L.A. County lost 400,000 jobs from 2008 to 2010, jobs that will not be replaced until 2020, he said. Its unemployment rate is 10.2 percent.
The outlook for San Bernardino County is similar, but more intensified. Although he predicts a best case recovery by 2016, it may not happen until 2018. Also, the unemployment rate is higher, at 10.8 percent.
About 1 million people are presently unemployed in San Bernardino and Riverside counties combined, the highest of any metro area in Southern California.
Nearby Orange County, on the other hand, is in the throes of robust growth.
"We've seen a broad recovery in Orange County," Walrod said. "Tourism and foreign visitors are two areas that didn't stop growing."
Service, construction, trade, financial, professional health services and leisure/hospitality all have grown in 2012, creating jobs and lowering unemployment in The O.C. from a high of 9.0 in 2010 to 6.8 percent today.
"The housing market in Orange County has turned around quite quickly ... it is doing well," Walrod said.
He said other counties can learn from Orange County by targeting certain industry clusters that will create the biggest bump in job creation.
Without a doubt, he said boosting construction should be the focus of cities across Southern California. Becerra said speeding up all construction - from homes to roads to trains - is the message of his team, which includes former governors George Deukmejian and Gray Davis.
"Caltrans says on average it takes 17 years for a project from start to finish," Becerra said. "If government regulators can shave just five years off that time, it would save $1.2 billion to $1.9 billion and you'd get construction jobs earlier."
Demand for new housing is so high in Southern California that building homes quickly would create jobs as well as grow the economy, Walrod said.

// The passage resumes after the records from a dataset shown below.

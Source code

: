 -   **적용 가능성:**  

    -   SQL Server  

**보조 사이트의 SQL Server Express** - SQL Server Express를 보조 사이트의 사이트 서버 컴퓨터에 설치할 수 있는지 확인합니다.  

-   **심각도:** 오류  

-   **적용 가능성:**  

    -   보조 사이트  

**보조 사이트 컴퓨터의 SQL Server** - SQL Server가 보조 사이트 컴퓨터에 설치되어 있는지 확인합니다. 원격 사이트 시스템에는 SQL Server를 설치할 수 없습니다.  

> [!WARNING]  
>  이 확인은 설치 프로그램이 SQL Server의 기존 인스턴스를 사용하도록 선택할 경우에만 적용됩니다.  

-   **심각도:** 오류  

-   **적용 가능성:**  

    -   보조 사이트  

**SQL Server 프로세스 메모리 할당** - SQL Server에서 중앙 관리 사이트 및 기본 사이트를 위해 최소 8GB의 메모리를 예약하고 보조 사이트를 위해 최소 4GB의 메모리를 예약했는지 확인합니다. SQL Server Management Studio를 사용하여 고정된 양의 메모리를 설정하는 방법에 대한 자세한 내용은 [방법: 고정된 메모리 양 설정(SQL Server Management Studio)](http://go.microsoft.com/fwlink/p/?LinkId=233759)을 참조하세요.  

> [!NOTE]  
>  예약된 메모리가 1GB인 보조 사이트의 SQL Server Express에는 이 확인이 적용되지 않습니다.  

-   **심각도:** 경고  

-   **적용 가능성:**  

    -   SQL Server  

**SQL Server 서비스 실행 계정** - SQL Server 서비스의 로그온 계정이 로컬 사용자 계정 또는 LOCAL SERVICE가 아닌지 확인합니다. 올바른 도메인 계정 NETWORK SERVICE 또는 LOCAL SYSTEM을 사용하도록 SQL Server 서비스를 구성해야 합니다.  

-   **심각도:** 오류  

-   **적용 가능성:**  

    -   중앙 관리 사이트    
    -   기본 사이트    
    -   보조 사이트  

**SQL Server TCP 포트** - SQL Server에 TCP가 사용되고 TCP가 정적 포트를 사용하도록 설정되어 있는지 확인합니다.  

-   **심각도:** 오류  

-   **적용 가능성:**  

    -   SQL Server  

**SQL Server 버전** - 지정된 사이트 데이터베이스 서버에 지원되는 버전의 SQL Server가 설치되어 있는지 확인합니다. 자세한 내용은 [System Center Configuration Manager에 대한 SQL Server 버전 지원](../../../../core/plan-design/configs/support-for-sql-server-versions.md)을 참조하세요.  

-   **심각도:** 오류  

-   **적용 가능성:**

"In Orange County, we can use another 50,000 housing units just to meet demand. One of the key strategies to help Southern California recover is to get that construction engine going," Walrod said.
Housing growth in Riverside County's Coachella Valley is heating up, he said. Also, the Inland Empire has added 4,500 logistic jobs (warehouse) in the past 14 months. In outlying parts of the I.E. and in Imperial County, construction of wind and solar projects are also creating job growth.
Ventura County's economy is growing slowly and the county is not expected to see full recovery until 2018-2020, according to the report. "Ventura is becoming a Santa Barbara-like economy," he said.
In the aerospace and defense cluster, Tom Henderson with Lockheed Martin said his company is very worried about the effects of automatic cuts from the federal government known as sequestration, set to go into effect in March.
"Things are very much up in the air right now," he said, adding that his company is tentatively planning on laying off 75 employees from the Palmdale facility by March 31. "And once sequestration hits, more will come," he said.